Cancers kill more children than any other disease, and a Hilton Head Island father Thursday will continue his bid to get Congress to pay more attention to — and spend more money on — research and treatment.
"It's a long road ahead," Brandon Arrieta said of his mission.
Arrieta’s son Alex died of leukemia at age 10 in 2016 after chemotherapy extirpated his immune system along with his cancer. This led Arrieta to question why better options were not available for his son and other children like him.
“I just felt curious,” Arrieta said of his mission Thursday. “I wanted to ask the question of why is there no money, why is there no drugs.”
A Senate appropriations subcommittee will hear testimony Thursday on how the National Cancer Institute, which is part of the federal government's National Institutes of Health, handles its childhood cancer research. Arrieta will be there.
He has been in contact with the office of Sen. Lindsey Graham, R-S.C., a subcommittee member, discussing questions for National Cancer Institute Director Norman Sharpless, who will testify Thursday.
The purpose of the questions is to get a clear picture of how the National Cancer Institute, which is part of the federal government's National Institutes of Health, handles its childhood cancer research.
The institute spent about 4 percent of its budget on childhood cancer research in 2015.
The ultimate goal of Arrieta's pitch is establishing a pediatric-specific branch of the NCI, with it’s own budget, administration and goals, by 2020.
Many of the cancer treatment methods available for children are scaled-down versions of those for adults, which can have long-term debilitating effects on a child’s development.
“I don’t want to make [NCI] the bad guy,” said Chris Farwell, philanthropy manager at the Pediatric Cancer Research Foundation, “but I think they are really of the mindset that what’s developed for adults can be translated to pediatrics.”

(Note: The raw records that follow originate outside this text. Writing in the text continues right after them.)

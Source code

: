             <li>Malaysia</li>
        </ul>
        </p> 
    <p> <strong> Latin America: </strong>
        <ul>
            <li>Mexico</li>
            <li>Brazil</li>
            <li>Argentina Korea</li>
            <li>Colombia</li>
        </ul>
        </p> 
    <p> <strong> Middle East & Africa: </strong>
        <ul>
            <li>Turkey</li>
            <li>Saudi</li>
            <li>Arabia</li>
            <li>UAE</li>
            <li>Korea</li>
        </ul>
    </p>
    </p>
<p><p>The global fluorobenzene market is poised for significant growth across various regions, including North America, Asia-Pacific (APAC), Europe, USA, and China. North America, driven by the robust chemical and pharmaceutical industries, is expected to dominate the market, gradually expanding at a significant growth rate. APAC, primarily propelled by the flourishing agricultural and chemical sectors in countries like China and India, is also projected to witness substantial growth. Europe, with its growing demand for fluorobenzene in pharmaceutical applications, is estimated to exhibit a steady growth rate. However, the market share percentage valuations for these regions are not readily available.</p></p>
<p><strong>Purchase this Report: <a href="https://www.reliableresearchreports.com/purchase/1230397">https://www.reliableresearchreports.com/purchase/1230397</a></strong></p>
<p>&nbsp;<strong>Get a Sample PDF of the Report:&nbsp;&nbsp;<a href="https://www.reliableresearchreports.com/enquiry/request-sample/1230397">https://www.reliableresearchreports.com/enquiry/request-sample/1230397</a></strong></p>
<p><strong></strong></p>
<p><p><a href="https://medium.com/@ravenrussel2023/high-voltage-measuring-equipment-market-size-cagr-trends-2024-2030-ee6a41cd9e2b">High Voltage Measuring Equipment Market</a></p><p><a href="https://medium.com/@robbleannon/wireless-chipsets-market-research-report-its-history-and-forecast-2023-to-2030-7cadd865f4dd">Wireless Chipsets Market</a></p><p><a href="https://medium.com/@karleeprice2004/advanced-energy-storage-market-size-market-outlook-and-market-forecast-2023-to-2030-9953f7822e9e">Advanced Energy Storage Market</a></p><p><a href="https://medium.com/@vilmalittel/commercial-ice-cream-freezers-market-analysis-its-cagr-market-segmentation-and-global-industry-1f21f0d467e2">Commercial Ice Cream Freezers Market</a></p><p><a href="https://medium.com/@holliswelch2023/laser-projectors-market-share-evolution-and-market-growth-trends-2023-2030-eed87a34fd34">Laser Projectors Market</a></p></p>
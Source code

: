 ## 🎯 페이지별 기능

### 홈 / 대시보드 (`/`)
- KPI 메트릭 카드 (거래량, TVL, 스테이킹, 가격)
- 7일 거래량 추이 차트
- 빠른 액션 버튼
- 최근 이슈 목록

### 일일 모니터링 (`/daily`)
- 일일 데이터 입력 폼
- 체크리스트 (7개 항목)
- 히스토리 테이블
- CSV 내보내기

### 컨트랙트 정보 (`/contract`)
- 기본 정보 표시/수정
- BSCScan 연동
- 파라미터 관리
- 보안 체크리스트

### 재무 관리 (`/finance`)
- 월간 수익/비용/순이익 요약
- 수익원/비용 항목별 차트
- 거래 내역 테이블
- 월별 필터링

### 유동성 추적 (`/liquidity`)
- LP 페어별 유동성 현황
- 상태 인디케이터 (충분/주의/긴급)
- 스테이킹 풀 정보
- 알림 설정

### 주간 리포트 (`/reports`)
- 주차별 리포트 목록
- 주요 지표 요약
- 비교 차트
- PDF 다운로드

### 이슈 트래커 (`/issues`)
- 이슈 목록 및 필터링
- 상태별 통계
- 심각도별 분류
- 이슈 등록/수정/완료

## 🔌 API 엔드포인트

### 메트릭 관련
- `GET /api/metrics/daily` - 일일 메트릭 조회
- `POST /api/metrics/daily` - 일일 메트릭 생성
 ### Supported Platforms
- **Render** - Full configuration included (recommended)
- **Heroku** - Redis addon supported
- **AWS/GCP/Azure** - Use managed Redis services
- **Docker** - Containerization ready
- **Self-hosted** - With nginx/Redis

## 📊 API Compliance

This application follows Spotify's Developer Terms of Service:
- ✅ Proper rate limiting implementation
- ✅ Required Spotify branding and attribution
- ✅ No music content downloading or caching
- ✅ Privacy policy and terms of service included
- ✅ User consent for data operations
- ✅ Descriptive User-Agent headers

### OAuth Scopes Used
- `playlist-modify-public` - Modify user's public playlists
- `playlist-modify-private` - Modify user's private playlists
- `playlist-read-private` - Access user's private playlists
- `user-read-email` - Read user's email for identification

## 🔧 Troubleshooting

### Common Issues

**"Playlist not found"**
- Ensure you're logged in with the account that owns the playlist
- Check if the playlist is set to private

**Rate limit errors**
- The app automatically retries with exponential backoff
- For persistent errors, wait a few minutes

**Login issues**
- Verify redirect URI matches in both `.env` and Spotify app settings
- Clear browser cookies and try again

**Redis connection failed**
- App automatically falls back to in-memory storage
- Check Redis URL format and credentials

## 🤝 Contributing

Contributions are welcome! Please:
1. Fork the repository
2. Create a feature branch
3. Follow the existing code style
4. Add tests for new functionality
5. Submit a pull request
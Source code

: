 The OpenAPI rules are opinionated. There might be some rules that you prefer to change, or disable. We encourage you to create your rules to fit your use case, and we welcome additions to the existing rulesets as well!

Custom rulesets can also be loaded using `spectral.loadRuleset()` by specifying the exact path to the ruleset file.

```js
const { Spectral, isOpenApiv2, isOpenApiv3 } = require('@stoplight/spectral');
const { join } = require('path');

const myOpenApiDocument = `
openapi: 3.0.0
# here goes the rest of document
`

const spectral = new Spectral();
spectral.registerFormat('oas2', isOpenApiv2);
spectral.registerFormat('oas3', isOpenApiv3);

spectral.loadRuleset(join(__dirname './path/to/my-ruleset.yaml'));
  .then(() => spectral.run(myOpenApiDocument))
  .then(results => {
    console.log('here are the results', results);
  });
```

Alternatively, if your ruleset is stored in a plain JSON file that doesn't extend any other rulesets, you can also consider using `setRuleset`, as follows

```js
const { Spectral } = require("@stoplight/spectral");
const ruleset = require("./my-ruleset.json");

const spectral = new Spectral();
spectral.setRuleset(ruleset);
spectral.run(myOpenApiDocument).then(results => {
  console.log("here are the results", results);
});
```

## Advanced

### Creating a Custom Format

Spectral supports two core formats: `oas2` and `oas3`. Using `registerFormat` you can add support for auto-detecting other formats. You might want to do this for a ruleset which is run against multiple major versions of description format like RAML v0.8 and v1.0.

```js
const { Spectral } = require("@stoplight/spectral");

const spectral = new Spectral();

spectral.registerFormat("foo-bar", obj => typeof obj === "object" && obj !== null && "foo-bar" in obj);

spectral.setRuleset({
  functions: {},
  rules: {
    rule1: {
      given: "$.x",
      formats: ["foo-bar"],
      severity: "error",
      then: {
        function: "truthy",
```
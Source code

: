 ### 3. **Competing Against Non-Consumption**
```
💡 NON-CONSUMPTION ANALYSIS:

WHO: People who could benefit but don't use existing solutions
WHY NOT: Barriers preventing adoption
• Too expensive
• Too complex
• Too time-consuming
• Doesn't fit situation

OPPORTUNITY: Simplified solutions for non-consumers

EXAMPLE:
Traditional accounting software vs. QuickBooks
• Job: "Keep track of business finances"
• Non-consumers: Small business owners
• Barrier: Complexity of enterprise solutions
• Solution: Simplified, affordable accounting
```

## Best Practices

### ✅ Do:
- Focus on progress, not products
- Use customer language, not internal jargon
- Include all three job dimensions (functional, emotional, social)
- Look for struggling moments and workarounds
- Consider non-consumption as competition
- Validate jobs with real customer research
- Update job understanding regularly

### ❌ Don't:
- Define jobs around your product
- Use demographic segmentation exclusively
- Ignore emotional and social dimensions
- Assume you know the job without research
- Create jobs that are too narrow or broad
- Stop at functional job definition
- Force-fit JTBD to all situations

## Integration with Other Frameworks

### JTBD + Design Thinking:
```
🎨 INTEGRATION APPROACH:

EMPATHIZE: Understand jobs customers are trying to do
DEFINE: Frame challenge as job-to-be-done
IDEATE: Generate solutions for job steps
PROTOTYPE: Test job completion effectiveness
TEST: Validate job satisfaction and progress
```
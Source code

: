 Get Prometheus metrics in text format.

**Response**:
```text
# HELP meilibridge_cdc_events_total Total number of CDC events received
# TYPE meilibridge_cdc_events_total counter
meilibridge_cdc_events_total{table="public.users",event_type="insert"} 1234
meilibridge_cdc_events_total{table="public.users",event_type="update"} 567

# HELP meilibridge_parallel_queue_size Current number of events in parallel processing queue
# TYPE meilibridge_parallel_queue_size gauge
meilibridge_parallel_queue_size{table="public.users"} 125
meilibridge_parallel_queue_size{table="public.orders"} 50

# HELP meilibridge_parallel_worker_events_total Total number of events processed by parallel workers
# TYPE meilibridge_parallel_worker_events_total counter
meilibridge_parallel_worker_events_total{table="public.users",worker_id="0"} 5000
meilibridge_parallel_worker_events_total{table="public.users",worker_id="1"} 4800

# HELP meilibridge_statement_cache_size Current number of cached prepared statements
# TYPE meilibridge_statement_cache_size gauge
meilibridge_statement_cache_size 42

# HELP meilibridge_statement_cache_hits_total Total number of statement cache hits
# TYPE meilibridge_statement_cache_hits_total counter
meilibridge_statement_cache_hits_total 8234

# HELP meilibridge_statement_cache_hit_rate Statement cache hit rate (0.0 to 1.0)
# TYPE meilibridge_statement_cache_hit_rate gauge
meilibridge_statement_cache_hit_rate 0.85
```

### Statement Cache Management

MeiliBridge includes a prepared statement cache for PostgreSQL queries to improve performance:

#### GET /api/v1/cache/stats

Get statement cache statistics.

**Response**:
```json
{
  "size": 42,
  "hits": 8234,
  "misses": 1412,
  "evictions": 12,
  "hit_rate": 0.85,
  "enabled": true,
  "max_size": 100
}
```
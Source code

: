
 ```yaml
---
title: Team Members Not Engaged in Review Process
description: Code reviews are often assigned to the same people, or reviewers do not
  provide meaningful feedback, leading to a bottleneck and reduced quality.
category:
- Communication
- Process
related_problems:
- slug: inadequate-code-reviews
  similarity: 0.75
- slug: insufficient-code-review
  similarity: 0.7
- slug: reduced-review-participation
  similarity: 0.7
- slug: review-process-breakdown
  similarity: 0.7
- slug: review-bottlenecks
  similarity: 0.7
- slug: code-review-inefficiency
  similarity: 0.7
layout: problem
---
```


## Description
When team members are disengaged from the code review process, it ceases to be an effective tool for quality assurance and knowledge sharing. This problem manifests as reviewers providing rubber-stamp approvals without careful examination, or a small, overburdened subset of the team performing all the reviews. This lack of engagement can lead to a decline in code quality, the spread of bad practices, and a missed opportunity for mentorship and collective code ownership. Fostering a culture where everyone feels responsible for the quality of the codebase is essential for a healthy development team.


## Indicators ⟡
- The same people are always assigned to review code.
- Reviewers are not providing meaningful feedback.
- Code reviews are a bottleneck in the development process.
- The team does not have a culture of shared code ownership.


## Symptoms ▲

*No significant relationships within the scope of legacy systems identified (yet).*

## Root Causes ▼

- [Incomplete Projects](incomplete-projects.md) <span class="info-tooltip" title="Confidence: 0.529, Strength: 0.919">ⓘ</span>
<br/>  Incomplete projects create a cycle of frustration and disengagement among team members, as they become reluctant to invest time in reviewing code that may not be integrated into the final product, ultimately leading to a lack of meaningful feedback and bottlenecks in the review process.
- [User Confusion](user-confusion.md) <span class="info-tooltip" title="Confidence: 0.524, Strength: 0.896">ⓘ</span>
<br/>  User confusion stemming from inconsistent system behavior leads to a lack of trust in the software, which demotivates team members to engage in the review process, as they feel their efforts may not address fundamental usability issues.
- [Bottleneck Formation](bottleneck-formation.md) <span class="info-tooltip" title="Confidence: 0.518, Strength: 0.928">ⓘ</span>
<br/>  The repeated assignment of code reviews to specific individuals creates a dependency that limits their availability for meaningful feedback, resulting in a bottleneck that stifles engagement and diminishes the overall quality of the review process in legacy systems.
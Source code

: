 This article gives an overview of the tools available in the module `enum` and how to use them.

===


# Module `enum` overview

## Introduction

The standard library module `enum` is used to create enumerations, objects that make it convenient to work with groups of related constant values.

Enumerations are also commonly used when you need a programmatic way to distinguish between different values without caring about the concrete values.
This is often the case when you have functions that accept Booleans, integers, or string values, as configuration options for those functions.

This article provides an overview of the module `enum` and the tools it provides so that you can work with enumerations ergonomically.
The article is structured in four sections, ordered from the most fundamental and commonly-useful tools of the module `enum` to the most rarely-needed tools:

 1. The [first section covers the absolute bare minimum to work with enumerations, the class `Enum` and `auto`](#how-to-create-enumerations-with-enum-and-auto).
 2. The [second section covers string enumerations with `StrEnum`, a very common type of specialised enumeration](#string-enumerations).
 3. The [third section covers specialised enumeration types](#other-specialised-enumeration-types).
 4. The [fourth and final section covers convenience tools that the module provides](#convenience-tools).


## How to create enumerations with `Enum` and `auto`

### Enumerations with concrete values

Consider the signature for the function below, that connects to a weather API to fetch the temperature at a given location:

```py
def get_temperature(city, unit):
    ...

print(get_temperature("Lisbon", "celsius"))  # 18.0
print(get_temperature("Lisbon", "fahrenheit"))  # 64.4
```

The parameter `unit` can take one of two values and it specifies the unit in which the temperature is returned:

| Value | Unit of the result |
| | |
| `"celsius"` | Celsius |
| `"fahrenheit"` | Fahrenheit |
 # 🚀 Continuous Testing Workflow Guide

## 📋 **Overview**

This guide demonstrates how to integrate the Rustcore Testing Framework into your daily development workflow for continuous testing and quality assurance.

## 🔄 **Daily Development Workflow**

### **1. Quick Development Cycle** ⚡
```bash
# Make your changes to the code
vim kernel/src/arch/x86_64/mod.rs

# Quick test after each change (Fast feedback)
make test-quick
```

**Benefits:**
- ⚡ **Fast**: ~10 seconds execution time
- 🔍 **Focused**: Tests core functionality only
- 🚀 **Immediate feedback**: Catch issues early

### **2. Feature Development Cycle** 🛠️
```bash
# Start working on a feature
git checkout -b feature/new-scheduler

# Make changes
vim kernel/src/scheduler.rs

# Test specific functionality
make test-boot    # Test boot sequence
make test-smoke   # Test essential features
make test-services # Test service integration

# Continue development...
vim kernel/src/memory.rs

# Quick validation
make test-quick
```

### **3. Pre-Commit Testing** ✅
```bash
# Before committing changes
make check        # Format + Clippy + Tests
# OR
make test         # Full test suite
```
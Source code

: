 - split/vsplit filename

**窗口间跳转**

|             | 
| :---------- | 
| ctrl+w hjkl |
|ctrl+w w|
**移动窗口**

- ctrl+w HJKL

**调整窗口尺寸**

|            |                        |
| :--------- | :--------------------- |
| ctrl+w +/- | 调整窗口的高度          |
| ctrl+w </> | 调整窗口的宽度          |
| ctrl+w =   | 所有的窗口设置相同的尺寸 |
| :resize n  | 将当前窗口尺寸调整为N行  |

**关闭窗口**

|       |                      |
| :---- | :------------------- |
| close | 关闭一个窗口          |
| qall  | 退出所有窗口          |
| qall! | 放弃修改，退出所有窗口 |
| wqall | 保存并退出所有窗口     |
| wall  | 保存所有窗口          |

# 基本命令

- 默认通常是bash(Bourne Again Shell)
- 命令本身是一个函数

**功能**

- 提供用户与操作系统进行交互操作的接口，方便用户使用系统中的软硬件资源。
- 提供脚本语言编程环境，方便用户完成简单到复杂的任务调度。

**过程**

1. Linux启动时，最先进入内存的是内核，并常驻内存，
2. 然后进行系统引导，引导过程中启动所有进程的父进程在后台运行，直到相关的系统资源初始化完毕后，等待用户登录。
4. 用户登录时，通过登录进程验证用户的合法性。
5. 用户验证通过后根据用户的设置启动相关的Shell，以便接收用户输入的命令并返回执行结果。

Dr. Malcolm Smith, associate director of pediatric oncology at the National Cancer Institute, says the overlap is not quite so simple.
“Focusing on a specific figure misses the larger point that cancer can’t just be put into buckets where this is childhood cancer, this is breast cancer, this is prostate cancer,” Smith said.
The majority of NCI funding goes towards basic laboratory research that is not specific to a particular type of cancer, and that research can help develop treatments for more than one form of the disease, including those only found to children.
The 21st Century Cures Act, signed into law in December, 2016, authorized $1.8 billion for cancer research between 2017 and 2023. Because of that funding, Smith said two new initiatives specific to childhood cancer have started.
Smith said he thinks increased funding for the NCI will be well spent, but was somewhat skeptical of forming a separate entity for childhood cancer.
“There could be advantages to doing that,” he said. “The concern is that the pediatric cancer research benefits from interactions from research with adult cancer,” and that isolating one from the other “may cause inefficiencies and may not lead to the most efficient use of NCI funds.”
Arrieta said the NCI division may start as a small task force in the beginning, “But the key is creating it, to change that mentality” that childhood cancer is a subset disease, he said.